On Monday America’s financial paper of record accused America’s largest independent solar-energy company of manipulating key statistics in the months preceding its IPO release. The WSJ beat the SEC to the punch with the announcement of the results of their own investigation into Sunrun’s reporting practices. The WSJ has alleged that in August of 2015 Sunrun encouraged its managers to delay reports of hundreds of contract cancellations. If this negative information had been reported, it presumably would have dragged down the company’s sales metrics and significantly decreased the IPO’s valuation.
The major players in the solar energy market have been plagued with financial woes as California which is, by volume the largest solar market in the US, has seen a dramatic slowing in growth in recent years. This has contributed to a number of bankruptcies in the solar sector and helped send Sunrun’s price plummeting to under $5.00 a share. This is a decrease of nearly 2/3s from the IPO price of $14.00 a share. The SEC suspects Sunrun is not alone in this practice and is investigating Solar City for similar practices.
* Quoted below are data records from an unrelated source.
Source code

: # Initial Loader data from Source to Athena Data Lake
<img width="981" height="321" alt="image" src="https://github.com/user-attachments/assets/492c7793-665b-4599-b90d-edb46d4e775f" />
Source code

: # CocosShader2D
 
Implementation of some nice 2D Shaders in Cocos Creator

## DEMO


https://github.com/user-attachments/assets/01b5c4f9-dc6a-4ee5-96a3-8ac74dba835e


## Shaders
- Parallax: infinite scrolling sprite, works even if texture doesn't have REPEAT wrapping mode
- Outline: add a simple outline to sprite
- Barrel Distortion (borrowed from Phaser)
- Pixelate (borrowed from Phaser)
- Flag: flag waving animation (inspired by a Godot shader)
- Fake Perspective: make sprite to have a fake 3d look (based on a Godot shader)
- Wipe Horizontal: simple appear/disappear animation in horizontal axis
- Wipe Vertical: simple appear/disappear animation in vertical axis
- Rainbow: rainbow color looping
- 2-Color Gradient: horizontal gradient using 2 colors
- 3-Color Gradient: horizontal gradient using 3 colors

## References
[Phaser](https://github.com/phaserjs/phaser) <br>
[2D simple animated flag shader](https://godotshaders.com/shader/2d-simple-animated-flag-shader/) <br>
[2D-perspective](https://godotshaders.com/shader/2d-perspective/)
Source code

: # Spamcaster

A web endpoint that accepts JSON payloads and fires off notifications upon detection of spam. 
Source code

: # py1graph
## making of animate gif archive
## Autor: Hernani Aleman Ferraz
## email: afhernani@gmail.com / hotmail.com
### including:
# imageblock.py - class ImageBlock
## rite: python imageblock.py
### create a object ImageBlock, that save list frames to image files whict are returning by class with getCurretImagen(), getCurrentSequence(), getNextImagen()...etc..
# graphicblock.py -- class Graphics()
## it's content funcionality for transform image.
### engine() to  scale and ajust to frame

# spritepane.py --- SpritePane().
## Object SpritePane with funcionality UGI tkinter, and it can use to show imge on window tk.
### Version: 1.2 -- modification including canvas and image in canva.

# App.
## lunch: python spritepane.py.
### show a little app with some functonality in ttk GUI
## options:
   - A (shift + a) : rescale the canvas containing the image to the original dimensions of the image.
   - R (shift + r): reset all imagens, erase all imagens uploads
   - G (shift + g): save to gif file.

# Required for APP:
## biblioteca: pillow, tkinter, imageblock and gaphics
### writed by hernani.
The story is substantiated by several former Sunrun managers. Four ex-Sunrun managers are on record stating there was substantial internal pressure to push as many deals through as possible in the run-up to the IPO and avoid reporting any cancellations taking place. This despite the fact that according to a source named in the article that as many as 40% of sales were canceled during the grace period allotted by the company after installation.
Lynn Jurich and Edward Fenster, who are both co-founders and prominent board members of Sunrun did provide a statement to the Wall Street Journal. However, the statement did not directly address the allegations that the pair had overseen a managerial culture which intentionally deceived investors.